# sr20vet in a b12



## b12boi (Dec 21, 2003)

what you all think about installing a sr20vet in a b12 ??? 
i am getting a sr20vet by next month and i want to start this project . i think it would be the first . everyone telling me that this project is a waste of time because of traction and the Chassis and that the car is too light . if that is the case then i have to buy another car so what car would you all recommend ?? and if it would work with the b12 what i need to do in order for it to work ?? like suspension and tyres ,,,,,,???


----------



## EhSteve (Mar 16, 2004)

Do it do it do it do it do it!!!!!


----------



## JustinP10 (Apr 30, 2002)

That's a VERY broad question. You can do anything, given enough money....

I'd recommend looking at how difficult an SR20DET swap is in a B12, that's going to be the closest swap...


----------



## b12boi (Dec 21, 2003)

JustinP10 said:


> That's a VERY broad question. You can do anything, given enough money....
> 
> I'd recommend looking at how difficult an SR20DET swap is in a B12, that's going to be the closest swap...




well money is not relly a problem ........my entire paycheck going towards this project ...

sr20det in a b12 has been done allready and no majour probs . people telling me that the sr20vet has too much power for the b12 and i should consider putting the engine in a b14 instead .they tell me shocks and springs are going to be expensive and even with the best traction is going to be a majour problem ....i wondering if to try to prove them wrong .


----------



## Popkorn (Nov 16, 2003)

Dude, this is the B12 section. Of course you should do the swap. You would be the first. :cheers:


----------



## JustinP10 (Apr 30, 2002)

b12boi said:


> sr20det in a b12 has been done allready and no majour probs . people telling me that the sr20vet has too much power for the b12 and i should consider putting the engine in a b14 instead .they tell me shocks and springs are going to be expensive and even with the best traction is going to be a majour problem ....i wondering if to try to prove them wrong .

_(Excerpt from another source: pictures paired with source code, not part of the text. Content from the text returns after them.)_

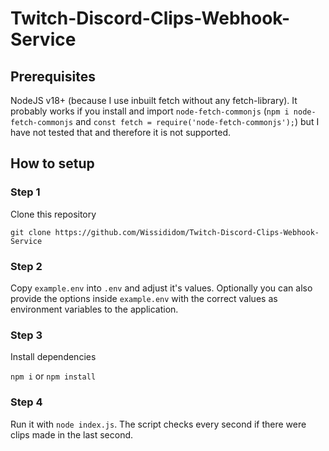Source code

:# Twitch-Discord-Clips-Webhook-Service

## Prerequisites

NodeJS v18+ (because I use inbuilt fetch without any fetch-library). It probably works if you install and import `node-fetch-commonjs` (`npm i node-fetch-commonjs` and `const fetch = require('node-fetch-commonjs');`) but I have not tested that and therefore it is not supported.

## How to setup

### Step 1

Clone this repository

`git clone https://github.com/Wissididom/Twitch-Discord-Clips-Webhook-Service`

### Step 2

Copy `example.env` into `.env` and adjust it's values. Optionally you can also provide the options inside `example.env` with the correct values as environment variables to the application.

### Step 3

Install dependencies

`npm i` or `npm install`

### Step 4

Run it with `node index.js`. The script checks every second if there were clips made in the last second.
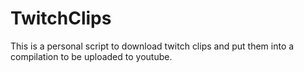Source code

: # TwitchClips
This is a personal script to download twitch clips and put them into a compilation to be uploaded to youtube.
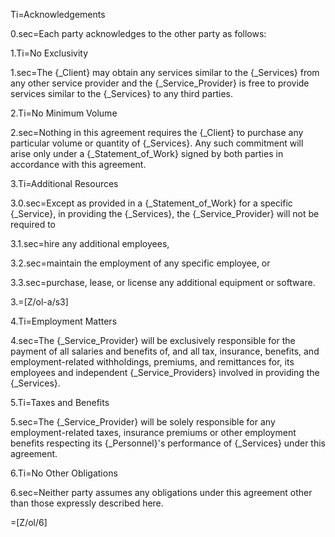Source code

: Ti=Acknowledgements

0.sec=Each party acknowledges to the other party as follows:

1.Ti=No Exclusivity

1.sec=The {_Client} may obtain any services similar to the {_Services} from any other service provider and the {_Service_Provider} is free to provide services similar to the {_Services} to any third parties.

2.Ti=No Minimum Volume

2.sec=Nothing in this agreement requires the {_Client} to purchase any particular volume or quantity of {_Services}. Any such commitment will arise only under a {_Statement_of_Work} signed by both parties in accordance with this agreement.

3.Ti=Additional Resources

3.0.sec=Except as provided in a {_Statement_of_Work} for a specific {_Service}, in providing the {_Services}, the {_Service_Provider} will not be required to

3.1.sec=hire any additional employees,

3.2.sec=maintain the employment of any specific employee, or

3.3.sec=purchase, lease, or license any additional equipment or software.

3.=[Z/ol-a/s3]

4.Ti=Employment Matters

4.sec=The {_Service_Provider} will be exclusively responsible for the payment of all salaries and benefits of, and all tax, insurance, benefits, and employment-related withholdings, premiums, and remittances for, its employees and independent {_Service_Providers} involved in providing the {_Services}.

5.Ti=Taxes and Benefits

5.sec=The {_Service_Provider} will be solely responsible for any employment-related taxes, insurance premiums or other employment benefits respecting its {_Personnel}'s performance of {_Services} under this agreement.

6.Ti=No Other Obligations

6.sec=Neither party assumes any obligations under this agreement other than those expressly described here.

=[Z/ol/6]
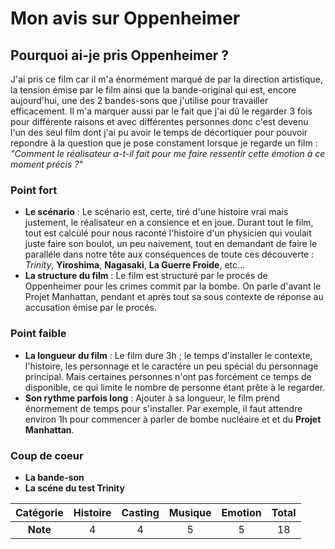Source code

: # Mon avis sur Oppenheimer

## Pourquoi ai-je pris Oppenheimer ?
J'ai pris ce film car il m'a énormément marqué de par la direction artistique, la tension émise par le film ainsi que la bande-original qui est, encore aujourd'hui, une des 2 bandes-sons que j'utilise pour travailler efficacement. Il m'a marquer aussi par le fait que j'ai dû le regarder 3 fois pour différente raisons et avec différentes personnes donc c'est devenu l'un des seul film dont j'ai pu avoir le temps de décortiquer pour pouvoir repondre à la question que je pose constament lorsque je regarde un film : *"Comment le réalisateur a-t-il fait pour me faire ressentir cette émotion à ce moment précis ?"*

### Point fort

- **Le scénario** : Le scénario est, certe, tiré d'une histoire vrai mais justement, le réalisateur en a consience et en joue. Durant tout le film, tout est calculé pour nous raconté l'histoire d'un physicien qui voulait juste faire son boulot, un peu naivement, tout en demandant de faire le paralléle dans notre tête aux conséquences de toute ces découverte : *Trinity*, **Yiroshima**, **Nagasaki**, **La Guerre Froide**, etc...
- **La structure du film** : Le film est structuré par le procés de Oppenheimer pour les crimes commit par la bombe. On parle d'avant le Projet Manhattan, pendant et après tout sa sous contexte de réponse au accusation émise par le procés.

### Point faible

- **La longueur du film** : Le film dure 3h ; le temps d'installer le contexte, l'histoire, les personnage et le caractére un peu spécial du personnage principal. Mais certaines personnes n'ont pas forcément ce temps de disponible, ce qui limite le nombre de personne étant prête à le regarder.
- **Son rythme parfois long** : Ajouter à sa longueur, le film prend énormement de temps pour s'installer. Par exemple, il faut attendre environ 1h pour commencer à parler de bombe nucléaire et et du **Projet Manhattan**.

### Coup de coeur

- **La bande-son**
- **La scéne du test Trinity**

| Catégorie      |     Histoire    |  Casting        | Musique         | Emotion         | Total           |
| :------------: | :-------------: | :-------------: | :-------------: | :-------------: | :-------------: |
| **Note**       | 4               | 4               | 5               | 5               | 18              |


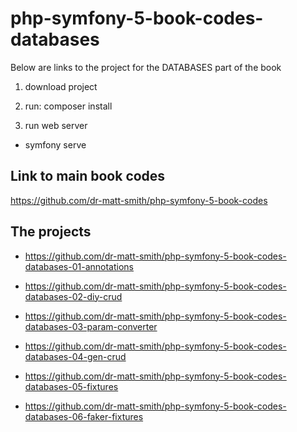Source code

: # php-symfony-5-book-codes-databases

Below are links to the project for the DATABASES part of the book

1. download project

1. run: composer install

1. run web server

  - symfony serve

## Link to main book codes

https://github.com/dr-matt-smith/php-symfony-5-book-codes

## The projects

- https://github.com/dr-matt-smith/php-symfony-5-book-codes-databases-01-annotations

- https://github.com/dr-matt-smith/php-symfony-5-book-codes-databases-02-diy-crud

- https://github.com/dr-matt-smith/php-symfony-5-book-codes-databases-03-param-converter

- https://github.com/dr-matt-smith/php-symfony-5-book-codes-databases-04-gen-crud

- https://github.com/dr-matt-smith/php-symfony-5-book-codes-databases-05-fixtures

- https://github.com/dr-matt-smith/php-symfony-5-book-codes-databases-06-faker-fixtures
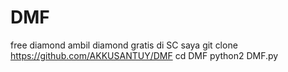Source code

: # DMF
free diamond
ambil diamond gratis di SC saya
git clone https://github.com/AKKUSANTUY/DMF
cd DMF
python2 DMF.py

I'm aware it's been done, I've seen one in person, one with LOTS of power. There's nothing in the VET that'll allow you to make a TON more power than the DET. For the same money you'll probably put down a lot more power with the DET than you would in a VET. If the chassis can handle a DET, it can easily handle a VET.


----------



## Myetball (Dec 15, 2002)

Has everyone forgotten that boost_boy is running a 300+ hp CA18DET in his B12? If that's not enough horsies, let's not forget he's currently building a 600+ hp CA18DET also slated to power a B12. Anyone telling you the VET will be too much for a B12 is just blowing smoke up your wazoo. More likely they really don't know what they're talking about, just making unedjumacated statements.


----------



## Red_Coupe (Mar 20, 2003)

hey don't forget Charles with his b12 SR20DET with 300+,and Nismodriver 400+ b12SR20DET.


not to say the b12 has 200-250 Lbs.less than a b14's GVW. I think justin has a very good point.


----------



## b12boi (Dec 21, 2003)

JustinP10 said:


> I'm aware it's been done, I've seen one in person, one with LOTS of power. There's nothing in the VET that'll allow you to make a TON more power than the DET. For the same money you'll probably put down a lot more power with the DET than you would in a VET. If the chassis can handle a DET, it can easily handle a VET.





hmmmmm ok then ...

what suspension upgrade you all think would be needed ?? 
i was planning on using the kyb shocks and the eibach springs.......and probably the b14 -4 wheel disc brakes?????? .any suggestions ???


----------



## BennittoMallito (May 20, 2002)

It's more headache than it's worth. Here's why; 

Who the fuck are you going to get to help you tune it? Nobody knows about these engines. You will be all alone when its time to do wiring harness. You will be the one to have to trouble shoot and find out that you need a USDM distro, and a JDM thermostat, and a US fuel rail and a JDM... get the point? 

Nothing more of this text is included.